Could you restate every record below word for word?

Items from a dataset
=== Section Start ===
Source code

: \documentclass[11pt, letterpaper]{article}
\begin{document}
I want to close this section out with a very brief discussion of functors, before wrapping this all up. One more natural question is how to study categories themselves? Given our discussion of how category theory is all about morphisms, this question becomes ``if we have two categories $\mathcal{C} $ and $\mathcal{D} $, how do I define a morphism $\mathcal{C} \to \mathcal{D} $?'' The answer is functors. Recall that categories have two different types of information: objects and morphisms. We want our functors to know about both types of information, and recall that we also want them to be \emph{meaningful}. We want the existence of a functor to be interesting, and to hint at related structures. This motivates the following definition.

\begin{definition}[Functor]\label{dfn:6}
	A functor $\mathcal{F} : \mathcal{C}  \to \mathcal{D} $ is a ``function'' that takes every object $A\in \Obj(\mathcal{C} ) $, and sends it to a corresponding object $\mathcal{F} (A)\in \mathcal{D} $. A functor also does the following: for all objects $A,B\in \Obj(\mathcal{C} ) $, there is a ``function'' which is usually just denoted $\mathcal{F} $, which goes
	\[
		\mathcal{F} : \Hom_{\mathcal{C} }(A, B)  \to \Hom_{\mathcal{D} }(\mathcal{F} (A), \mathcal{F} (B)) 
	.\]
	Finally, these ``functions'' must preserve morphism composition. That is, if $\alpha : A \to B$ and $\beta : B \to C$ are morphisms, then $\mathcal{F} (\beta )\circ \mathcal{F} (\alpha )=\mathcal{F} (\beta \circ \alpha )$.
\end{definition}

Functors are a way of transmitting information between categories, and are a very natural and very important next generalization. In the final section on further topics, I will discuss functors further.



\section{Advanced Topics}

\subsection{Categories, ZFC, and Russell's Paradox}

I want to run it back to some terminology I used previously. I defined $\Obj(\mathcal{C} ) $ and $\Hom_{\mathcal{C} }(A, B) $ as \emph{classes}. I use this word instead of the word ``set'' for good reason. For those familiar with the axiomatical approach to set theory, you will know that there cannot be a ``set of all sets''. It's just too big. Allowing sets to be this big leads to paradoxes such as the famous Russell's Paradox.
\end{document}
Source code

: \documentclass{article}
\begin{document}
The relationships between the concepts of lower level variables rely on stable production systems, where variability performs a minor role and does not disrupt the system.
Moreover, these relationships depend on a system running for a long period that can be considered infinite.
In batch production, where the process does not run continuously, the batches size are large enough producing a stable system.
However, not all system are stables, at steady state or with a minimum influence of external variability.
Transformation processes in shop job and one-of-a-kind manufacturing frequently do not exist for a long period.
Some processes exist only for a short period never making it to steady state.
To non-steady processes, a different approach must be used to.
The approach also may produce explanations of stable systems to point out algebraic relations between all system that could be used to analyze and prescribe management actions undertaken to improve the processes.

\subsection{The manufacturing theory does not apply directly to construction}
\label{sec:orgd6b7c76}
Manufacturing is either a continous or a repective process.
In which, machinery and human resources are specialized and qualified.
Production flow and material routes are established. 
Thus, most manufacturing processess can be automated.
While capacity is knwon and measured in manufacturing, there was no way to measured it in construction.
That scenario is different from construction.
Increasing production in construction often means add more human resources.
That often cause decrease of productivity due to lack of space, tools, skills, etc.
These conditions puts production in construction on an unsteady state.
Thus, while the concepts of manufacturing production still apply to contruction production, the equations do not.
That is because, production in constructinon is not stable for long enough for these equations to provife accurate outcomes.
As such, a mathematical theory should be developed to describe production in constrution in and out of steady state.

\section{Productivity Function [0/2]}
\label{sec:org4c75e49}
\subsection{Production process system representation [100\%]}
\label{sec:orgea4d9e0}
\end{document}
=== Section End ===
Written reply =>
Source code

: \documentclass[11pt, letterpaper]{article}
\begin{document}
I want to close this section out with a very brief discussion of functors, before wrapping this all up. One more natural question is how to study categories themselves? Given our discussion of how category theory is all about morphisms, this question becomes ``if we have two categories $\mathcal{C} $ and $\mathcal{D} $, how do I define a morphism $\mathcal{C} \to \mathcal{D} $?'' The answer is functors. Recall that categories have two different types of information: objects and morphisms. We want our functors to know about both types of information, and recall that we also want them to be \emph{meaningful}. We want the existence of a functor to be interesting, and to hint at related structures. This motivates the following definition.

\begin{definition}[Functor]\label{dfn:6}
	A functor $\mathcal{F} : \mathcal{C}  \to \mathcal{D} $ is a ``function'' that takes every object $A\in \Obj(\mathcal{C} ) $, and sends it to a corresponding object $\mathcal{F} (A)\in \mathcal{D} $. A functor also does the following: for all objects $A,B\in \Obj(\mathcal{C} ) $, there is a ``function'' which is usually just denoted $\mathcal{F} $, which goes
	\[
		\mathcal{F} : \Hom_{\mathcal{C} }(A, B)  \to \Hom_{\mathcal{D} }(\mathcal{F} (A), \mathcal{F} (B)) 
	.\]
	Finally, these ``functions'' must preserve morphism composition. That is, if $\alpha : A \to B$ and $\beta : B \to C$ are morphisms, then $\mathcal{F} (\beta )\circ \mathcal{F} (\alpha )=\mathcal{F} (\beta \circ \alpha )$.
\end{definition}

Functors are a way of transmitting information between categories, and are a very natural and very important next generalization. In the final section on further topics, I will discuss functors further.



\section{Advanced Topics}

\subsection{Categories, ZFC, and Russell's Paradox}

I want to run it back to some terminology I used previously. I defined $\Obj(\mathcal{C} ) $ and $\Hom_{\mathcal{C} }(A, B) $ as \emph{classes}. I use this word instead of the word ``set'' for good reason. For those familiar with the axiomatical approach to set theory, you will know that there cannot be a ``set of all sets''. It's just too big. Allowing sets to be this big leads to paradoxes such as the famous Russell's Paradox.
\end{document}
Source code

: \documentclass{article}
\begin{document}
The relationships between the concepts of lower level variables rely on stable production systems, where variability performs a minor role and does not disrupt the system.
Moreover, these relationships depend on a system running for a long period that can be considered infinite.
In batch production, where the process does not run continuously, the batches size are large enough producing a stable system.
However, not all system are stables, at steady state or with a minimum influence of external variability.
Transformation processes in shop job and one-of-a-kind manufacturing frequently do not exist for a long period.
Some processes exist only for a short period never making it to steady state.
To non-steady processes, a different approach must be used to.
The approach also may produce explanations of stable systems to point out algebraic relations between all system that could be used to analyze and prescribe management actions undertaken to improve the processes.

\subsection{The manufacturing theory does not apply directly to construction}
\label{sec:orgd6b7c76}
Manufacturing is either a continous or a repective process.
In which, machinery and human resources are specialized and qualified.
Production flow and material routes are established. 
Thus, most manufacturing processess can be automated.
While capacity is knwon and measured in manufacturing, there was no way to measured it in construction.
That scenario is different from construction.
Increasing production in construction often means add more human resources.
That often cause decrease of productivity due to lack of space, tools, skills, etc.
These conditions puts production in construction on an unsteady state.
Thus, while the concepts of manufacturing production still apply to contruction production, the equations do not.
That is because, production in constructinon is not stable for long enough for these equations to provife accurate outcomes.
As such, a mathematical theory should be developed to describe production in constrution in and out of steady state.

\section{Productivity Function [0/2]}
\label{sec:org4c75e49}
\subsection{Production process system representation [100\%]}
\label{sec:orgea4d9e0}
\end{document}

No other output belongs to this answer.